Exercise prompt: Output the data verbatim, minus the images.
··········
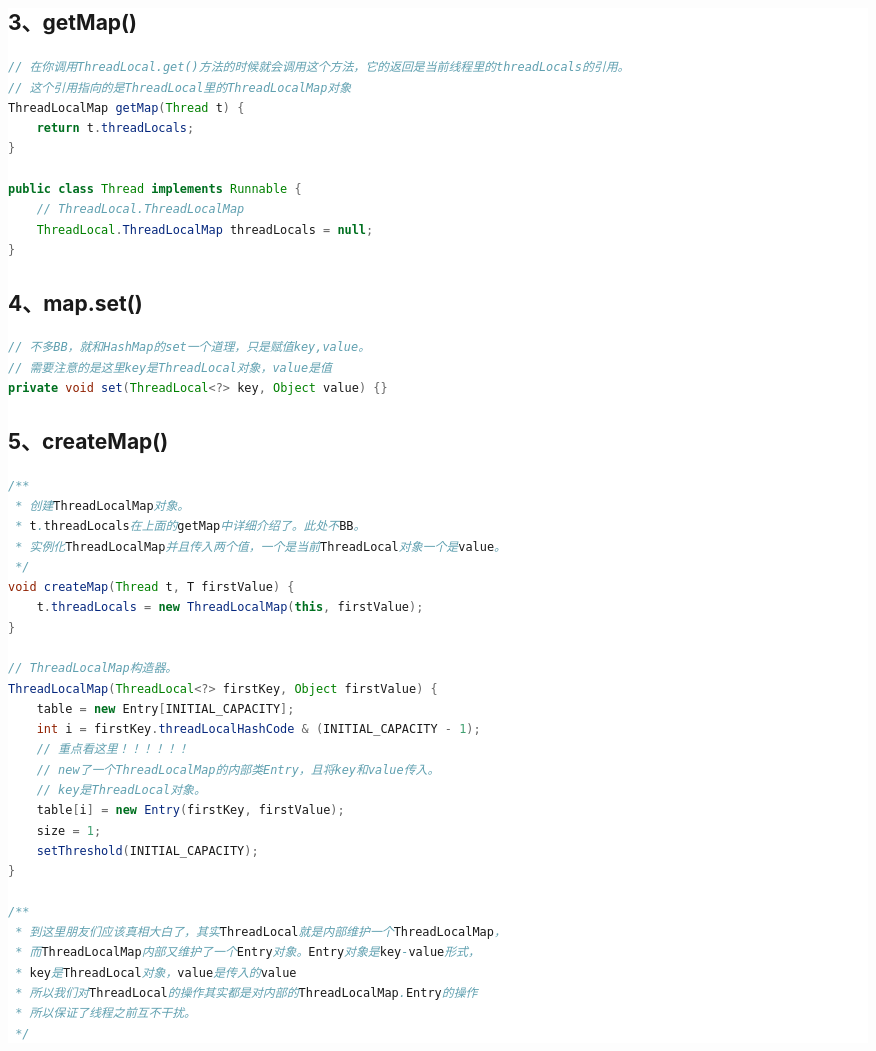 
**3、getMap()**
--------------

```java
// 在你调用ThreadLocal.get()方法的时候就会调用这个方法，它的返回是当前线程里的threadLocals的引用。
// 这个引用指向的是ThreadLocal里的ThreadLocalMap对象
ThreadLocalMap getMap(Thread t) {
    return t.threadLocals;
}

public class Thread implements Runnable {
    // ThreadLocal.ThreadLocalMap
    ThreadLocal.ThreadLocalMap threadLocals = null;
}

```

**4、map.set()**
---------------

```java
// 不多BB，就和HashMap的set一个道理，只是赋值key,value。
// 需要注意的是这里key是ThreadLocal对象，value是值
private void set(ThreadLocal<?> key, Object value) {}

```

**5、createMap()**
-----------------

```java
/**
 * 创建ThreadLocalMap对象。
 * t.threadLocals在上面的getMap中详细介绍了。此处不BB。
 * 实例化ThreadLocalMap并且传入两个值，一个是当前ThreadLocal对象一个是value。
 */
void createMap(Thread t, T firstValue) {
    t.threadLocals = new ThreadLocalMap(this, firstValue);
}

// ThreadLocalMap构造器。
ThreadLocalMap(ThreadLocal<?> firstKey, Object firstValue) {
    table = new Entry[INITIAL_CAPACITY];
    int i = firstKey.threadLocalHashCode & (INITIAL_CAPACITY - 1);
    // 重点看这里！！！！！！
    // new了一个ThreadLocalMap的内部类Entry，且将key和value传入。
    // key是ThreadLocal对象。
    table[i] = new Entry(firstKey, firstValue);
    size = 1;
    setThreshold(INITIAL_CAPACITY);
}

/**
 * 到这里朋友们应该真相大白了，其实ThreadLocal就是内部维护一个ThreadLocalMap，
 * 而ThreadLocalMap内部又维护了一个Entry对象。Entry对象是key-value形式，
 * key是ThreadLocal对象，value是传入的value
 * 所以我们对ThreadLocal的操作其实都是对内部的ThreadLocalMap.Entry的操作
 * 所以保证了线程之前互不干扰。
 */

```
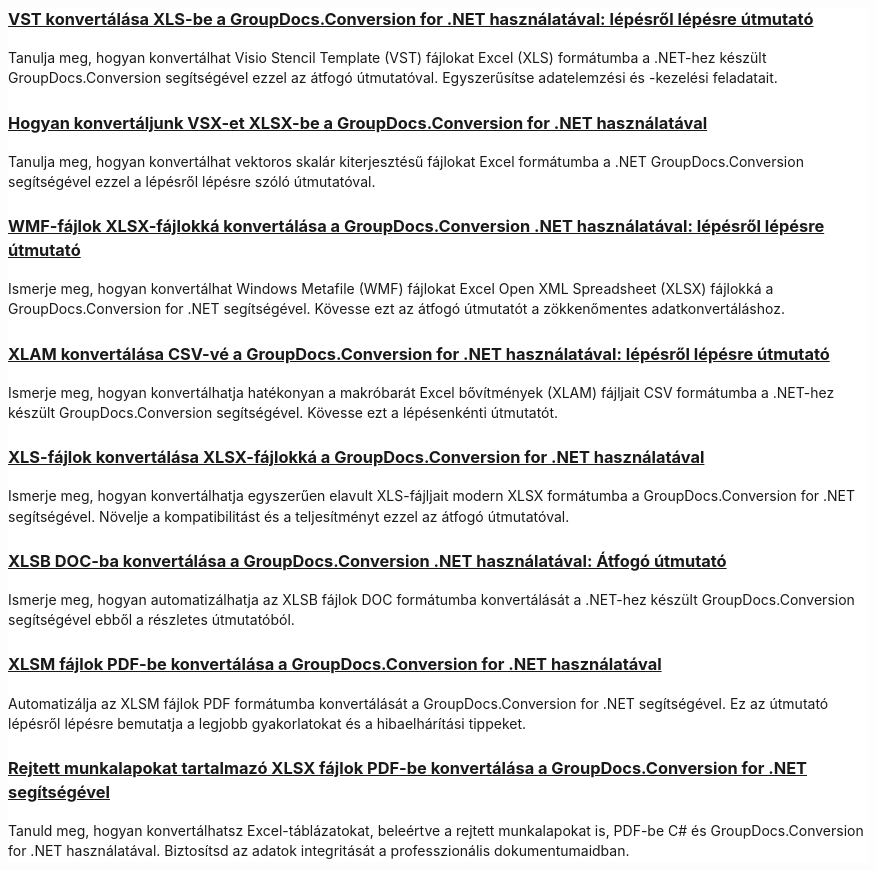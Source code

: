 ### [VST konvertálása XLS-be a GroupDocs.Conversion for .NET használatával: lépésről lépésre útmutató](./convert-vst-to-xls-groupdocs-conversion/)
Tanulja meg, hogyan konvertálhat Visio Stencil Template (VST) fájlokat Excel (XLS) formátumba a .NET-hez készült GroupDocs.Conversion segítségével ezzel az átfogó útmutatóval. Egyszerűsítse adatelemzési és -kezelési feladatait.

### [Hogyan konvertáljunk VSX-et XLSX-be a GroupDocs.Conversion for .NET használatával](./convert-vsx-to-xlsx-groupdocs-dotnet/)
Tanulja meg, hogyan konvertálhat vektoros skalár kiterjesztésű fájlokat Excel formátumba a .NET GroupDocs.Conversion segítségével ezzel a lépésről lépésre szóló útmutatóval.

### [WMF-fájlok XLSX-fájlokká konvertálása a GroupDocs.Conversion .NET használatával: lépésről lépésre útmutató](./convert-wmf-to-xlsx-groupdocs-net/)
Ismerje meg, hogyan konvertálhat Windows Metafile (WMF) fájlokat Excel Open XML Spreadsheet (XLSX) fájlokká a GroupDocs.Conversion for .NET segítségével. Kövesse ezt az átfogó útmutatót a zökkenőmentes adatkonvertáláshoz.

### [XLAM konvertálása CSV-vé a GroupDocs.Conversion for .NET használatával: lépésről lépésre útmutató](./convert-xlam-to-csv-groupdocs-dotnet/)
Ismerje meg, hogyan konvertálhatja hatékonyan a makróbarát Excel bővítmények (XLAM) fájljait CSV formátumba a .NET-hez készült GroupDocs.Conversion segítségével. Kövesse ezt a lépésenkénti útmutatót.

### [XLS-fájlok konvertálása XLSX-fájlokká a GroupDocs.Conversion for .NET használatával](./convert-xls-to-xlsx-groupdocs-conversion-net/)
Ismerje meg, hogyan konvertálhatja egyszerűen elavult XLS-fájljait modern XLSX formátumba a GroupDocs.Conversion for .NET segítségével. Növelje a kompatibilitást és a teljesítményt ezzel az átfogó útmutatóval.

### [XLSB DOC-ba konvertálása a GroupDocs.Conversion .NET használatával: Átfogó útmutató](./convert-xlsb-to-doc-groupdocs-dotnet/)
Ismerje meg, hogyan automatizálhatja az XLSB fájlok DOC formátumba konvertálását a .NET-hez készült GroupDocs.Conversion segítségével ebből a részletes útmutatóból.

### [XLSM fájlok PDF-be konvertálása a GroupDocs.Conversion for .NET használatával](./convert-xlsm-to-pdf-groupdocs-conversion-net/)
Automatizálja az XLSM fájlok PDF formátumba konvertálását a GroupDocs.Conversion for .NET segítségével. Ez az útmutató lépésről lépésre bemutatja a legjobb gyakorlatokat és a hibaelhárítási tippeket.

### [Rejtett munkalapokat tartalmazó XLSX fájlok PDF-be konvertálása a GroupDocs.Conversion for .NET segítségével](./convert-xlsx-hidden-sheets-to-pdf-groupdocs/)
Tanuld meg, hogyan konvertálhatsz Excel-táblázatokat, beleértve a rejtett munkalapokat is, PDF-be C# és GroupDocs.Conversion for .NET használatával. Biztosítsd az adatok integritását a professzionális dokumentumaidban.
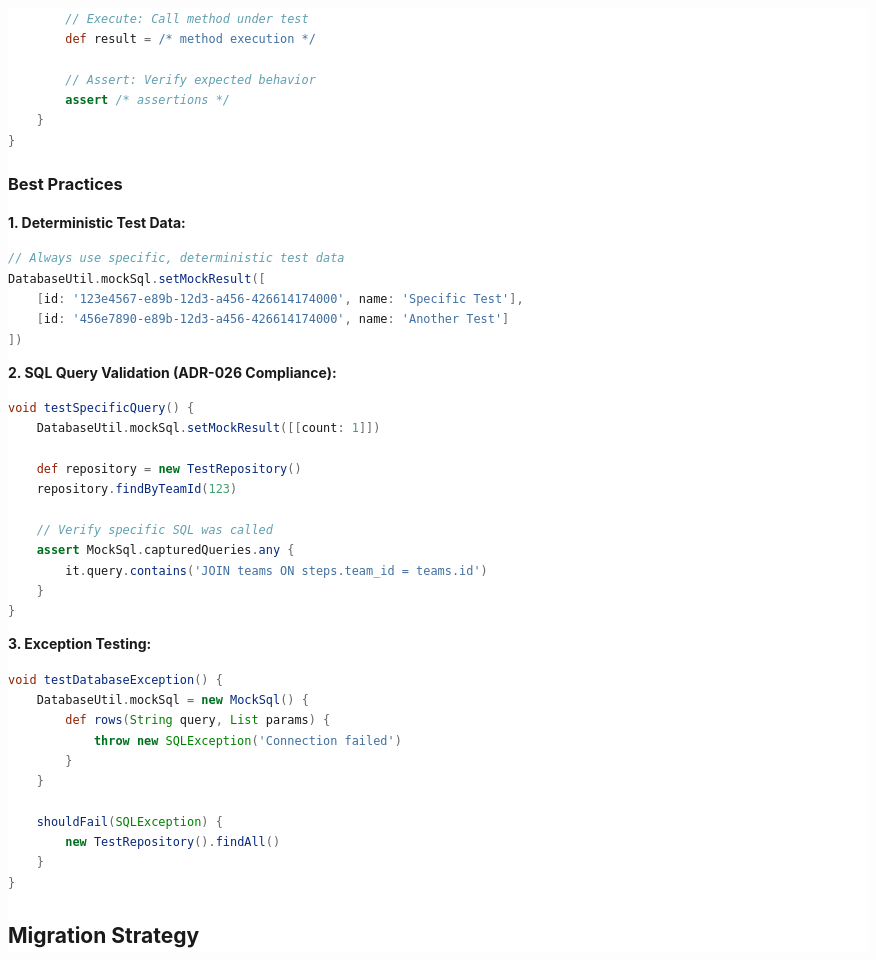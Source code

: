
 ```groovy
        // Execute: Call method under test
        def result = /* method execution */

        // Assert: Verify expected behavior
        assert /* assertions */
    }
}
```

### Best Practices

**1. Deterministic Test Data:**

```groovy
// Always use specific, deterministic test data
DatabaseUtil.mockSql.setMockResult([
    [id: '123e4567-e89b-12d3-a456-426614174000', name: 'Specific Test'],
    [id: '456e7890-e89b-12d3-a456-426614174000', name: 'Another Test']
])
```

**2. SQL Query Validation (ADR-026 Compliance):**

```groovy
void testSpecificQuery() {
    DatabaseUtil.mockSql.setMockResult([[count: 1]])

    def repository = new TestRepository()
    repository.findByTeamId(123)

    // Verify specific SQL was called
    assert MockSql.capturedQueries.any {
        it.query.contains('JOIN teams ON steps.team_id = teams.id')
    }
}
```

**3. Exception Testing:**

```groovy
void testDatabaseException() {
    DatabaseUtil.mockSql = new MockSql() {
        def rows(String query, List params) {
            throw new SQLException('Connection failed')
        }
    }

    shouldFail(SQLException) {
        new TestRepository().findAll()
    }
}
```

## Migration Strategy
··········
Solution to this exercise:
**3、getMap()**
--------------

```java
// 在你调用ThreadLocal.get()方法的时候就会调用这个方法，它的返回是当前线程里的threadLocals的引用。
// 这个引用指向的是ThreadLocal里的ThreadLocalMap对象
ThreadLocalMap getMap(Thread t) {
    return t.threadLocals;
}

public class Thread implements Runnable {
    // ThreadLocal.ThreadLocalMap
    ThreadLocal.ThreadLocalMap threadLocals = null;
}

```

**4、map.set()**
---------------

```java
// 不多BB，就和HashMap的set一个道理，只是赋值key,value。
// 需要注意的是这里key是ThreadLocal对象，value是值
private void set(ThreadLocal<?> key, Object value) {}

```

**5、createMap()**
-----------------

```java
/**
 * 创建ThreadLocalMap对象。
 * t.threadLocals在上面的getMap中详细介绍了。此处不BB。
 * 实例化ThreadLocalMap并且传入两个值，一个是当前ThreadLocal对象一个是value。
 */
void createMap(Thread t, T firstValue) {
    t.threadLocals = new ThreadLocalMap(this, firstValue);
}

// ThreadLocalMap构造器。
ThreadLocalMap(ThreadLocal<?> firstKey, Object firstValue) {
    table = new Entry[INITIAL_CAPACITY];
    int i = firstKey.threadLocalHashCode & (INITIAL_CAPACITY - 1);
    // 重点看这里！！！！！！
    // new了一个ThreadLocalMap的内部类Entry，且将key和value传入。
    // key是ThreadLocal对象。
    table[i] = new Entry(firstKey, firstValue);
    size = 1;
    setThreshold(INITIAL_CAPACITY);
}

/**
 * 到这里朋友们应该真相大白了，其实ThreadLocal就是内部维护一个ThreadLocalMap，
 * 而ThreadLocalMap内部又维护了一个Entry对象。Entry对象是key-value形式，
 * key是ThreadLocal对象，value是传入的value
 * 所以我们对ThreadLocal的操作其实都是对内部的ThreadLocalMap.Entry的操作
 * 所以保证了线程之前互不干扰。
 */

```
Source code

: ### [VST konvertálása XLS-be a GroupDocs.Conversion for .NET használatával: lépésről lépésre útmutató](./convert-vst-to-xls-groupdocs-conversion/)
Tanulja meg, hogyan konvertálhat Visio Stencil Template (VST) fájlokat Excel (XLS) formátumba a .NET-hez készült GroupDocs.Conversion segítségével ezzel az átfogó útmutatóval. Egyszerűsítse adatelemzési és -kezelési feladatait.

### [Hogyan konvertáljunk VSX-et XLSX-be a GroupDocs.Conversion for .NET használatával](./convert-vsx-to-xlsx-groupdocs-dotnet/)
Tanulja meg, hogyan konvertálhat vektoros skalár kiterjesztésű fájlokat Excel formátumba a .NET GroupDocs.Conversion segítségével ezzel a lépésről lépésre szóló útmutatóval.

### [WMF-fájlok XLSX-fájlokká konvertálása a GroupDocs.Conversion .NET használatával: lépésről lépésre útmutató](./convert-wmf-to-xlsx-groupdocs-net/)
Ismerje meg, hogyan konvertálhat Windows Metafile (WMF) fájlokat Excel Open XML Spreadsheet (XLSX) fájlokká a GroupDocs.Conversion for .NET segítségével. Kövesse ezt az átfogó útmutatót a zökkenőmentes adatkonvertáláshoz.

### [XLAM konvertálása CSV-vé a GroupDocs.Conversion for .NET használatával: lépésről lépésre útmutató](./convert-xlam-to-csv-groupdocs-dotnet/)
Ismerje meg, hogyan konvertálhatja hatékonyan a makróbarát Excel bővítmények (XLAM) fájljait CSV formátumba a .NET-hez készült GroupDocs.Conversion segítségével. Kövesse ezt a lépésenkénti útmutatót.

### [XLS-fájlok konvertálása XLSX-fájlokká a GroupDocs.Conversion for .NET használatával](./convert-xls-to-xlsx-groupdocs-conversion-net/)
Ismerje meg, hogyan konvertálhatja egyszerűen elavult XLS-fájljait modern XLSX formátumba a GroupDocs.Conversion for .NET segítségével. Növelje a kompatibilitást és a teljesítményt ezzel az átfogó útmutatóval.

### [XLSB DOC-ba konvertálása a GroupDocs.Conversion .NET használatával: Átfogó útmutató](./convert-xlsb-to-doc-groupdocs-dotnet/)
Ismerje meg, hogyan automatizálhatja az XLSB fájlok DOC formátumba konvertálását a .NET-hez készült GroupDocs.Conversion segítségével ebből a részletes útmutatóból.

### [XLSM fájlok PDF-be konvertálása a GroupDocs.Conversion for .NET használatával](./convert-xlsm-to-pdf-groupdocs-conversion-net/)
Automatizálja az XLSM fájlok PDF formátumba konvertálását a GroupDocs.Conversion for .NET segítségével. Ez az útmutató lépésről lépésre bemutatja a legjobb gyakorlatokat és a hibaelhárítási tippeket.

### [Rejtett munkalapokat tartalmazó XLSX fájlok PDF-be konvertálása a GroupDocs.Conversion for .NET segítségével](./convert-xlsx-hidden-sheets-to-pdf-groupdocs/)
Tanuld meg, hogyan konvertálhatsz Excel-táblázatokat, beleértve a rejtett munkalapokat is, PDF-be C# és GroupDocs.Conversion for .NET használatával. Biztosítsd az adatok integritását a professzionális dokumentumaidban.
Source code

:
 ```groovy
        // Execute: Call method under test
        def result = /* method execution */

        // Assert: Verify expected behavior
        assert /* assertions */
    }
}
```

### Best Practices

**1. Deterministic Test Data:**

```groovy
// Always use specific, deterministic test data
DatabaseUtil.mockSql.setMockResult([
    [id: '123e4567-e89b-12d3-a456-426614174000', name: 'Specific Test'],
    [id: '456e7890-e89b-12d3-a456-426614174000', name: 'Another Test']
])
```

**2. SQL Query Validation (ADR-026 Compliance):**

```groovy
void testSpecificQuery() {
    DatabaseUtil.mockSql.setMockResult([[count: 1]])

    def repository = new TestRepository()
    repository.findByTeamId(123)

    // Verify specific SQL was called
    assert MockSql.capturedQueries.any {
        it.query.contains('JOIN teams ON steps.team_id = teams.id')
    }
}
```

**3. Exception Testing:**

```groovy
void testDatabaseException() {
    DatabaseUtil.mockSql = new MockSql() {
        def rows(String query, List params) {
            throw new SQLException('Connection failed')
        }
    }

    shouldFail(SQLException) {
        new TestRepository().findAll()
    }
}
```

## Migration Strategy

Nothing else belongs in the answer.